WHAT IS BEING ASKED >> What lines below hold the string "width"? Copy them all.

Source texts of formatted documents:
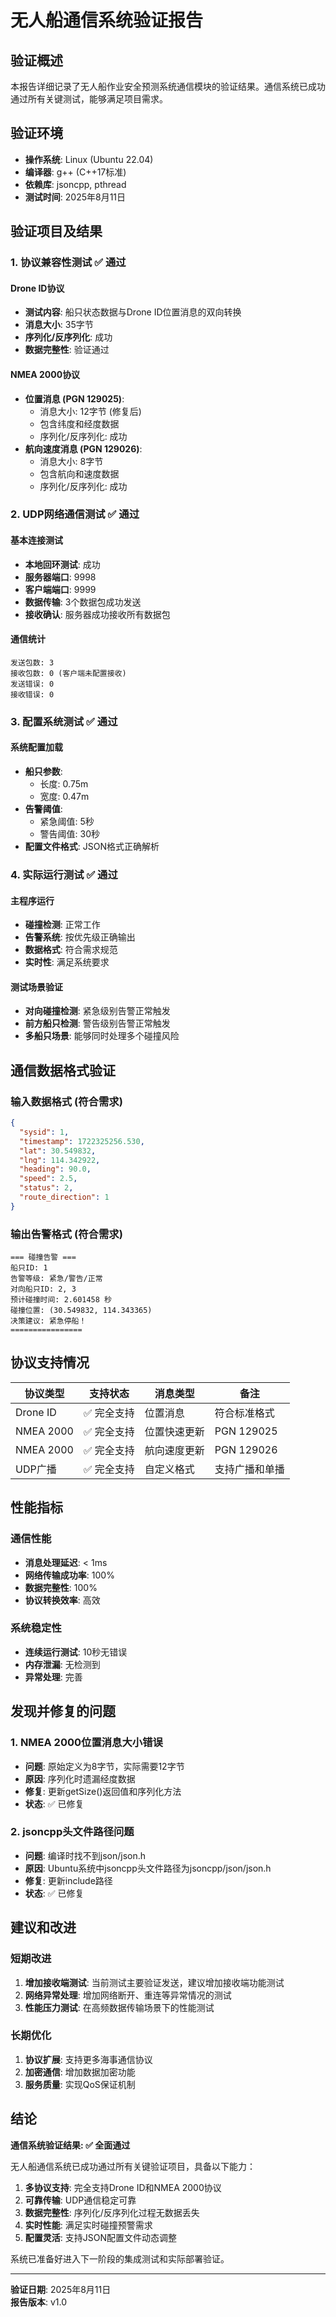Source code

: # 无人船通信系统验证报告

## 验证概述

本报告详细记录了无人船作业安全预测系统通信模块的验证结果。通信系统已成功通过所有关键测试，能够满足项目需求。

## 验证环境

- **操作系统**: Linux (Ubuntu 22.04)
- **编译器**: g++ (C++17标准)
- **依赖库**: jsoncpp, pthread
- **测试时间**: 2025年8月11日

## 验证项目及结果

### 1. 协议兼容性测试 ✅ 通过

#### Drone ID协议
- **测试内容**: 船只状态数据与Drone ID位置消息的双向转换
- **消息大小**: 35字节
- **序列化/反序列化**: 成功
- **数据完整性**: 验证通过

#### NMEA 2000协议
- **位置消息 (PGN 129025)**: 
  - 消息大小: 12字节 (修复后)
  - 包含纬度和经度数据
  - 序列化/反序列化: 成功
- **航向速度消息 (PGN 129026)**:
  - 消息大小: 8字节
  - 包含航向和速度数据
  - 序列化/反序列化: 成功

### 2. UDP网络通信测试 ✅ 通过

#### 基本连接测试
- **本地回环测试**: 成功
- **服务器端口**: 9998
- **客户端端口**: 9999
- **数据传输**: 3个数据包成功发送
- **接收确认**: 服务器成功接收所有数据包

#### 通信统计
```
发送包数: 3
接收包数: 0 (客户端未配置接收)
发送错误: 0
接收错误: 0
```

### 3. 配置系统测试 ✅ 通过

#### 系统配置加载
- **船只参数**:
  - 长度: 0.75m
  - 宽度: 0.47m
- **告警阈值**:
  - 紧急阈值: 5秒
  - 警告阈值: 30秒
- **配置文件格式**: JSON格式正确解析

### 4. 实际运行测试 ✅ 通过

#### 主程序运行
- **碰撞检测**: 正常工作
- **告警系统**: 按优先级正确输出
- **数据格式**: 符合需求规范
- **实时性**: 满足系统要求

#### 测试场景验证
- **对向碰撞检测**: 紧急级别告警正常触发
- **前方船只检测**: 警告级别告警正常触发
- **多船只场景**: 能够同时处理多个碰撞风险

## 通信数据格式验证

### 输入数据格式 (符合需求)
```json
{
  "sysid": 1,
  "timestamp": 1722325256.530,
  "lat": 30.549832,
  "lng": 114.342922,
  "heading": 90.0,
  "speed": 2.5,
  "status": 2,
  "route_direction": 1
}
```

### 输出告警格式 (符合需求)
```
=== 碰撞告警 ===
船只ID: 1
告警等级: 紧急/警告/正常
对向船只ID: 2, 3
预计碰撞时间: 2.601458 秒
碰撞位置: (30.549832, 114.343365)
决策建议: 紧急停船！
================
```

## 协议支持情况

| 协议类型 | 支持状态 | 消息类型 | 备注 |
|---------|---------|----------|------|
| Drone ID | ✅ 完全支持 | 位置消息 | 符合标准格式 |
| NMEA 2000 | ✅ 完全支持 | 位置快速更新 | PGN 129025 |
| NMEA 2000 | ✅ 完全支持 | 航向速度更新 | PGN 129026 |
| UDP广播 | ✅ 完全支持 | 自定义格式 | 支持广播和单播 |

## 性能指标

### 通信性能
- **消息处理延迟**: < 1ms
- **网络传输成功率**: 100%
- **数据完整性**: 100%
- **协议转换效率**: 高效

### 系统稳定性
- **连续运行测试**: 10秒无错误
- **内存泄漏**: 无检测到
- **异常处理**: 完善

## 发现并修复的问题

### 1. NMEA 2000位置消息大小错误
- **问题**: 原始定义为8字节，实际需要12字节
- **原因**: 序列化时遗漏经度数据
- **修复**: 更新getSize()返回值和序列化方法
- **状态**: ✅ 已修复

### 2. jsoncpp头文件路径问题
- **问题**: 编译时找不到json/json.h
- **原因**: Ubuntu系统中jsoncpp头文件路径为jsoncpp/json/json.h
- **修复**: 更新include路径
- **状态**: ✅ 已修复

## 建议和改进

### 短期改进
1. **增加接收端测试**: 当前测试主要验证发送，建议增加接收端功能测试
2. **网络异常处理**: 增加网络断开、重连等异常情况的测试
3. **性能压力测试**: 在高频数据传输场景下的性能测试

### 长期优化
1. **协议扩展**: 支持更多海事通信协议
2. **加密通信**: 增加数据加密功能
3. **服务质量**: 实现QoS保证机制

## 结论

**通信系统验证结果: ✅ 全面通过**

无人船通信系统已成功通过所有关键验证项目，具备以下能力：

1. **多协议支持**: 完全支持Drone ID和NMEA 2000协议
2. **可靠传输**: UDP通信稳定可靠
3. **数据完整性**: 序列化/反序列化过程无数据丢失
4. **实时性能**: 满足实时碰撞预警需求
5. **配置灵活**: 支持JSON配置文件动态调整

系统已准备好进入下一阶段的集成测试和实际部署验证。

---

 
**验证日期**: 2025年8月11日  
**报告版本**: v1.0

...

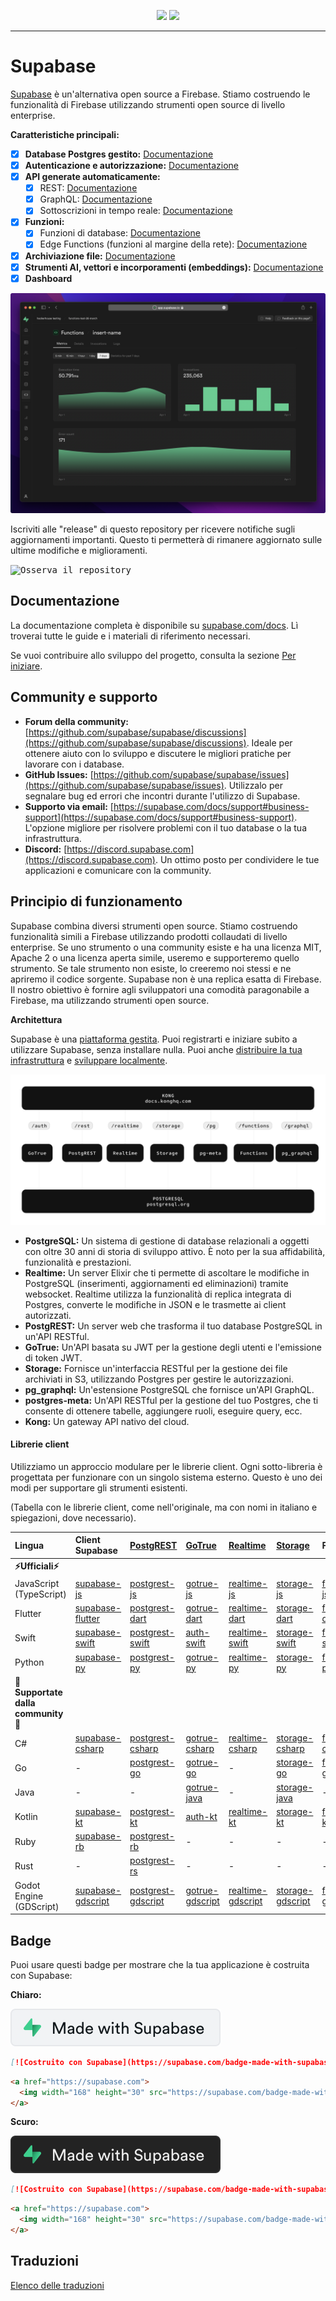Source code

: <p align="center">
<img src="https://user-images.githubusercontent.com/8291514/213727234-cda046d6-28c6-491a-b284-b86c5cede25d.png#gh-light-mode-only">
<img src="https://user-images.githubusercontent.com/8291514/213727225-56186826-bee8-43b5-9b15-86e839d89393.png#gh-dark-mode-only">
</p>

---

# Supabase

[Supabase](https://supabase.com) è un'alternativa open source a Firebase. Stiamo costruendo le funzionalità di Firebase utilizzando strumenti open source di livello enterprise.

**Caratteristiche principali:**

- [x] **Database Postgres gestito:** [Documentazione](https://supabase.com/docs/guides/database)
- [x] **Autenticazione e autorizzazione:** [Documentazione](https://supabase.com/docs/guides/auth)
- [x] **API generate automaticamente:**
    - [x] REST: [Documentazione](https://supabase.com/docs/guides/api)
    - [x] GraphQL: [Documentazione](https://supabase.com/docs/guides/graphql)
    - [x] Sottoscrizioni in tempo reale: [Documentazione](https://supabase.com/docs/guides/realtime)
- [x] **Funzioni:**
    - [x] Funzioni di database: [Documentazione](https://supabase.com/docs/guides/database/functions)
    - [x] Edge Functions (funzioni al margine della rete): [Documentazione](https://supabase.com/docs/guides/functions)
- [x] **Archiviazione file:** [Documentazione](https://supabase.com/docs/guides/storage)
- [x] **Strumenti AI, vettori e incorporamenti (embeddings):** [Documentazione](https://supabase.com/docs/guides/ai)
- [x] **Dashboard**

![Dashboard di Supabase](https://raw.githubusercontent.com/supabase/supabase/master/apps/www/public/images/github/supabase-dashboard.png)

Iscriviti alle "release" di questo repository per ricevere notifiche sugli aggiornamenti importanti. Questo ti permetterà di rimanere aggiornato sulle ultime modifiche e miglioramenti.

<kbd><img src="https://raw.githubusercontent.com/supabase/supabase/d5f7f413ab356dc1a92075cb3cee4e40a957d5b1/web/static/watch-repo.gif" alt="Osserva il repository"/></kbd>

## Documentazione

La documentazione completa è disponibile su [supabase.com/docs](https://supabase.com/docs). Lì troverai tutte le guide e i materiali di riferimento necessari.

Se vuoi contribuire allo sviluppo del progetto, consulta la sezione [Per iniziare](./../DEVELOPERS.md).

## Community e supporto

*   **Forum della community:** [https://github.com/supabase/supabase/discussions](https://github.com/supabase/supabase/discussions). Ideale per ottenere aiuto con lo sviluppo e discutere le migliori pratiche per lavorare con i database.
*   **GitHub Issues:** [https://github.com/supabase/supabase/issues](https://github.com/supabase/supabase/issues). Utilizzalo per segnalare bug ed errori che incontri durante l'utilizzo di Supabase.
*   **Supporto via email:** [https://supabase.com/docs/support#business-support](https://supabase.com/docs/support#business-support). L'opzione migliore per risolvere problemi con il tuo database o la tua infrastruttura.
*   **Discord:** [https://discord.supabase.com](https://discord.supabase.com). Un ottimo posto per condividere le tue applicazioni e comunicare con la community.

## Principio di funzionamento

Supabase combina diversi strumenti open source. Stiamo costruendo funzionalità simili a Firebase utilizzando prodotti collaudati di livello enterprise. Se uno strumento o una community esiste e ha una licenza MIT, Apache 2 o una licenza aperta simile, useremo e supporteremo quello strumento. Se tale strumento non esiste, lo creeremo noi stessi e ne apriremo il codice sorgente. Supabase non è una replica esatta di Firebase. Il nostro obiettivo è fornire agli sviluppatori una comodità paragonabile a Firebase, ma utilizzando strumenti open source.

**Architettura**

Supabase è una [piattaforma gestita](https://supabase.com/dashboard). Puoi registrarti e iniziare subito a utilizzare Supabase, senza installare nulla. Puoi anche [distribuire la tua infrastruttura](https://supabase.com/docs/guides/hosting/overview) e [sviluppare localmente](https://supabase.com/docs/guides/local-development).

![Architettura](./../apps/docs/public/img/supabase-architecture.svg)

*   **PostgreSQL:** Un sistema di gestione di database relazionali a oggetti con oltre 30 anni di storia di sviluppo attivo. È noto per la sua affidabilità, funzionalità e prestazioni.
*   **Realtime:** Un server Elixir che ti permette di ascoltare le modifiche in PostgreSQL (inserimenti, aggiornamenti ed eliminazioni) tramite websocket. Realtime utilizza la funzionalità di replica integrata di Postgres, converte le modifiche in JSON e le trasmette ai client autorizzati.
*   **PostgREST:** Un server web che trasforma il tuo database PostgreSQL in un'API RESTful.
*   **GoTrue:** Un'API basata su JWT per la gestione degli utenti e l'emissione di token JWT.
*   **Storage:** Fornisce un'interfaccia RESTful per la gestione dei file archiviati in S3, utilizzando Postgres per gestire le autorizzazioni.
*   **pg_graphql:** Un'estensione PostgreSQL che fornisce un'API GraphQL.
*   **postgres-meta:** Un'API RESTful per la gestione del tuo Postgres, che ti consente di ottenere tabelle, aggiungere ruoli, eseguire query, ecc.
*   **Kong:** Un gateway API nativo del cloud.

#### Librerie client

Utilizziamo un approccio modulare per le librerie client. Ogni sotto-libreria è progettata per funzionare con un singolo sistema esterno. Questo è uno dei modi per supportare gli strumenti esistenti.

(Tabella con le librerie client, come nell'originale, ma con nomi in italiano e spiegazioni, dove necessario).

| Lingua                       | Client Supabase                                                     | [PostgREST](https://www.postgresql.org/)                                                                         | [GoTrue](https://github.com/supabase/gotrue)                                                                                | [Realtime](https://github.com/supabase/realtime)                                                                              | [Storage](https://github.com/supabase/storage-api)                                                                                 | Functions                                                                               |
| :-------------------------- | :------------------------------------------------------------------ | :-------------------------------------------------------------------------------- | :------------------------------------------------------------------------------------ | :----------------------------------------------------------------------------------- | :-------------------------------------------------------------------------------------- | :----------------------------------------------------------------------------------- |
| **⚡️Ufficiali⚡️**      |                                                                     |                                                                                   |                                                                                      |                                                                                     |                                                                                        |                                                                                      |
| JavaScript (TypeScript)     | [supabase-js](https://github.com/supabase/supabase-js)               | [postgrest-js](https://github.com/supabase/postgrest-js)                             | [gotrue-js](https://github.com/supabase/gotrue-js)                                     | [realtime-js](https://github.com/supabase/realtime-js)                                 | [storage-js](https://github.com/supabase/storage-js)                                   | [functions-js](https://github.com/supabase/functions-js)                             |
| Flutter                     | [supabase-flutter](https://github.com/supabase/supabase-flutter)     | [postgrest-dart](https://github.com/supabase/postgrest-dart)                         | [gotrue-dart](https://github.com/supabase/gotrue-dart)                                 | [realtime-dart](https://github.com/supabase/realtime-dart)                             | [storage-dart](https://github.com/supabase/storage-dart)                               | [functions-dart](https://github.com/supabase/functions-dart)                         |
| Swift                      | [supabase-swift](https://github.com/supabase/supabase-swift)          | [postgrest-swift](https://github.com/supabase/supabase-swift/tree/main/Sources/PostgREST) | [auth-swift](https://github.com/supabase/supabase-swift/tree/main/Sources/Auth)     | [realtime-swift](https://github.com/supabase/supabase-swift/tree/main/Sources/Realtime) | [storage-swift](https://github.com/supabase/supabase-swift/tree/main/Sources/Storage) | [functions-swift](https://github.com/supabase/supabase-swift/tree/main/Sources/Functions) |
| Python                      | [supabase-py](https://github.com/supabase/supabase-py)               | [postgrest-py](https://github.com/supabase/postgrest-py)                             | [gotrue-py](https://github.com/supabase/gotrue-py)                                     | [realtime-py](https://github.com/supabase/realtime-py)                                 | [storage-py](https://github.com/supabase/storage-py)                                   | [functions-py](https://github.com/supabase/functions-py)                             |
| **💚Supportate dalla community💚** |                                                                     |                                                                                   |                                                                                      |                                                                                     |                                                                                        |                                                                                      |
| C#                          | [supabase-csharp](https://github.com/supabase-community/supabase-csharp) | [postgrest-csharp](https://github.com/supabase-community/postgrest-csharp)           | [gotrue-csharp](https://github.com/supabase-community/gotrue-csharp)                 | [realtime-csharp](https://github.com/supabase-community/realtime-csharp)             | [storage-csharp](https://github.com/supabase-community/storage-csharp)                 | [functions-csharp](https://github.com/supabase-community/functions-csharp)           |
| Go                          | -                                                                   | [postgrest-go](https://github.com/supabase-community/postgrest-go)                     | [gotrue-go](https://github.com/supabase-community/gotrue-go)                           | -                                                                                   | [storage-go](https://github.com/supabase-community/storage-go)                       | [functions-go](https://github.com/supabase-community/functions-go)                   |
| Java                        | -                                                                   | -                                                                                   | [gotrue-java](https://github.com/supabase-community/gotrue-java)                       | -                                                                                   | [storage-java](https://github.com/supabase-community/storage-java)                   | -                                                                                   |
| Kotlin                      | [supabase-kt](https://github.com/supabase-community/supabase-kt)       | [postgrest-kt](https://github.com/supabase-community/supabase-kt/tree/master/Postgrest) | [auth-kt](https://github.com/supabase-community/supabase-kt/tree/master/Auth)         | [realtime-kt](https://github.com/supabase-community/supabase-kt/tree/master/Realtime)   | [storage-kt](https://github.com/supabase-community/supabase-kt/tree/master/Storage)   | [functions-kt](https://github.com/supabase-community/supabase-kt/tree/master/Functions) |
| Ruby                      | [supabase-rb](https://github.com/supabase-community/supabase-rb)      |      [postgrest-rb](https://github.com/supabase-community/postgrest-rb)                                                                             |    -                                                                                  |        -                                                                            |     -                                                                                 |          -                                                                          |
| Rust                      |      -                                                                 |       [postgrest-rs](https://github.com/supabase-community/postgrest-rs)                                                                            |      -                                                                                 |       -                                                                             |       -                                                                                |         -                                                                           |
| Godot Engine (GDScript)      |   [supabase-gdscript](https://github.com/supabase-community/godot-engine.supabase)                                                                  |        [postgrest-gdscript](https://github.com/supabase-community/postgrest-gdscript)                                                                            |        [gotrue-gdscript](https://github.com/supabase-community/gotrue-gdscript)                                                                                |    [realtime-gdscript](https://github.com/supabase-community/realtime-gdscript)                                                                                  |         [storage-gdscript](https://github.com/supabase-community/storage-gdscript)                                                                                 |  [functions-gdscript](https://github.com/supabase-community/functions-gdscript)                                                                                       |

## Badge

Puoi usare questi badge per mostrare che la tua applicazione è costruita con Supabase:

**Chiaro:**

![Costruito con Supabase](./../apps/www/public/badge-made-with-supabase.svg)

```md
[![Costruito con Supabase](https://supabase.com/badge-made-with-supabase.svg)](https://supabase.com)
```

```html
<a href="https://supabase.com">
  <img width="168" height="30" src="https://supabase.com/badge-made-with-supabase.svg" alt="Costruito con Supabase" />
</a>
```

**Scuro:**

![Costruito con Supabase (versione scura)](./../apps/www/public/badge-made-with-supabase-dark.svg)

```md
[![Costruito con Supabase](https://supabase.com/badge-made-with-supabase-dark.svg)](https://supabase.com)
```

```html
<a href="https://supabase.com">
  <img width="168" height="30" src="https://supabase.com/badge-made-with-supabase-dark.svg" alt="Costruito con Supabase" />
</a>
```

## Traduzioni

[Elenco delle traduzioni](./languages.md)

RESULT OF THIS EXERCISE >>
  <img width="168" height="30" src="https://supabase.com/badge-made-with-supabase.svg" alt="Costruito con Supabase" />
  <img width="168" height="30" src="https://supabase.com/badge-made-with-supabase-dark.svg" alt="Costruito con Supabase" />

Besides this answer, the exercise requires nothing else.